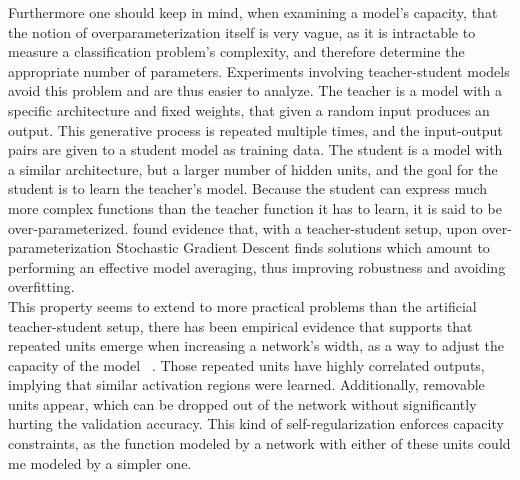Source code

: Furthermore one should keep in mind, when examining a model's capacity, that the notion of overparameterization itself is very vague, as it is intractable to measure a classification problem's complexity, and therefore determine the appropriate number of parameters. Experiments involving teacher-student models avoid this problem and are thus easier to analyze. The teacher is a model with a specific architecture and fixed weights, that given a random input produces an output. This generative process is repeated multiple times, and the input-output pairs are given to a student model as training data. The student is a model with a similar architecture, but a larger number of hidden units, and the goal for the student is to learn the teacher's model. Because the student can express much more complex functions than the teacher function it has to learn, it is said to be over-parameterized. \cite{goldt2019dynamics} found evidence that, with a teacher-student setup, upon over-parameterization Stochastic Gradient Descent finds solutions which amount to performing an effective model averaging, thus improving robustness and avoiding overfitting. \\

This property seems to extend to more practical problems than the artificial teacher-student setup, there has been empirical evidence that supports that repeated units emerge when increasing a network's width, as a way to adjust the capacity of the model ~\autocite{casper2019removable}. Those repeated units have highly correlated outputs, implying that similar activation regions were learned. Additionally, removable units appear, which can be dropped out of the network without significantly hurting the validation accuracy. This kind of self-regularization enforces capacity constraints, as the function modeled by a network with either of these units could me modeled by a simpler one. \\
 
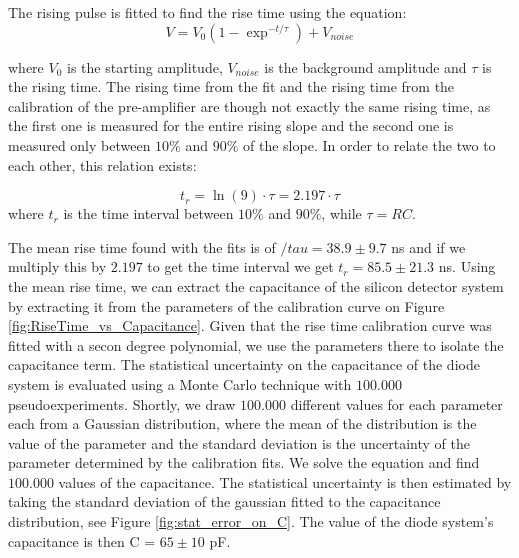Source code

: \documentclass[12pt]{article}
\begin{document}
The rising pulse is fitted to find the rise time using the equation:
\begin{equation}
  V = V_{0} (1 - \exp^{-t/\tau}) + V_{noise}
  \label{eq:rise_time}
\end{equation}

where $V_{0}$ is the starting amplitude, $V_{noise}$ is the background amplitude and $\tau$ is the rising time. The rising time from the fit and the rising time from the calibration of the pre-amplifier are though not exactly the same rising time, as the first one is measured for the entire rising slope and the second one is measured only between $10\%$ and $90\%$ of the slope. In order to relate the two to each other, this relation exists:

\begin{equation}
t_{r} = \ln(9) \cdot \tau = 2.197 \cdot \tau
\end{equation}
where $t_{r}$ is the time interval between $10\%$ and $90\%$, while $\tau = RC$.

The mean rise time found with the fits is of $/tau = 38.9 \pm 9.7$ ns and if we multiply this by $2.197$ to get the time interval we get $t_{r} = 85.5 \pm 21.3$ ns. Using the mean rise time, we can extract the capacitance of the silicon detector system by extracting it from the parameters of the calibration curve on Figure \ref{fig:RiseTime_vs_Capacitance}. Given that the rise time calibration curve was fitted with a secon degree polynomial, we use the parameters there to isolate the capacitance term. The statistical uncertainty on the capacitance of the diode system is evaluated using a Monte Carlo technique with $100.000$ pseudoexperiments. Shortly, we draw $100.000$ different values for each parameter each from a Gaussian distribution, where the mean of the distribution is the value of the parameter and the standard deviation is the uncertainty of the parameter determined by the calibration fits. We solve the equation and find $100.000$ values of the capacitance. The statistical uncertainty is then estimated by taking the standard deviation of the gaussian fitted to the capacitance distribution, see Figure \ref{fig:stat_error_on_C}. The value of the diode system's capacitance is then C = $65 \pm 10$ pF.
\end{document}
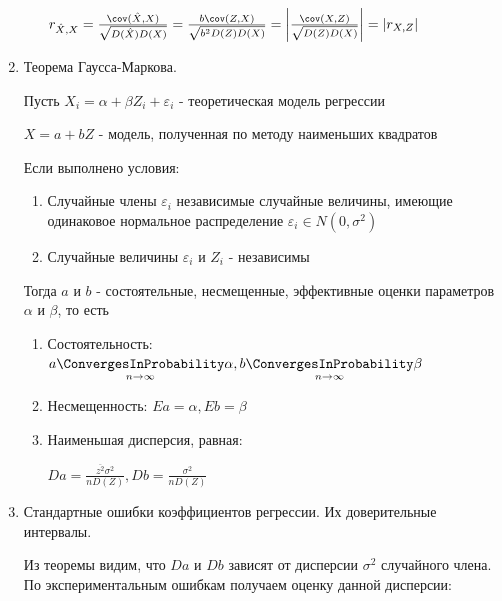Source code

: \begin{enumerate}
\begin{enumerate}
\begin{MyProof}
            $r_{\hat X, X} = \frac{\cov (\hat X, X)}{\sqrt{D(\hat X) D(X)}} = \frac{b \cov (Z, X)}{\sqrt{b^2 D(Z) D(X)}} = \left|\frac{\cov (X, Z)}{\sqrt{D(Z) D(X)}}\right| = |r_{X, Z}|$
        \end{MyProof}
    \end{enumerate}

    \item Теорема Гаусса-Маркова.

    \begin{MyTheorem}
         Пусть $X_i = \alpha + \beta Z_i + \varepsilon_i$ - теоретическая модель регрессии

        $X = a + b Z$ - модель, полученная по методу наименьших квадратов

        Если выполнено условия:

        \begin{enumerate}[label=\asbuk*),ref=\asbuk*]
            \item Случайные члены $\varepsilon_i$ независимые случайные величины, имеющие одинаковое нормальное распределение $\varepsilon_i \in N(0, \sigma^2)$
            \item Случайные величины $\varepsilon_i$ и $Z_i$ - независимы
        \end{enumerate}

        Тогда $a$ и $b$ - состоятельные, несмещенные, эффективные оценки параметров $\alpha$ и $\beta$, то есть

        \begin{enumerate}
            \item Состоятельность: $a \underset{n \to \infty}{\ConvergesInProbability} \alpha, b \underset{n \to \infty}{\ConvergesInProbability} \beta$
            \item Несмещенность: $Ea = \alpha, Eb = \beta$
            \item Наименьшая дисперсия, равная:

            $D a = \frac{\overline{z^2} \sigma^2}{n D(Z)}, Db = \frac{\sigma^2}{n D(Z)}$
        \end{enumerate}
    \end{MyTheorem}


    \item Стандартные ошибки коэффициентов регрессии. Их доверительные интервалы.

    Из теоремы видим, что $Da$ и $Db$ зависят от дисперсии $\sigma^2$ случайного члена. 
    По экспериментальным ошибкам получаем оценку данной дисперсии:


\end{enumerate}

──────────────────────────────

How to complete this task:
In the entries above, tally the lines that include the string "rising". Give the figure only.

Response:
2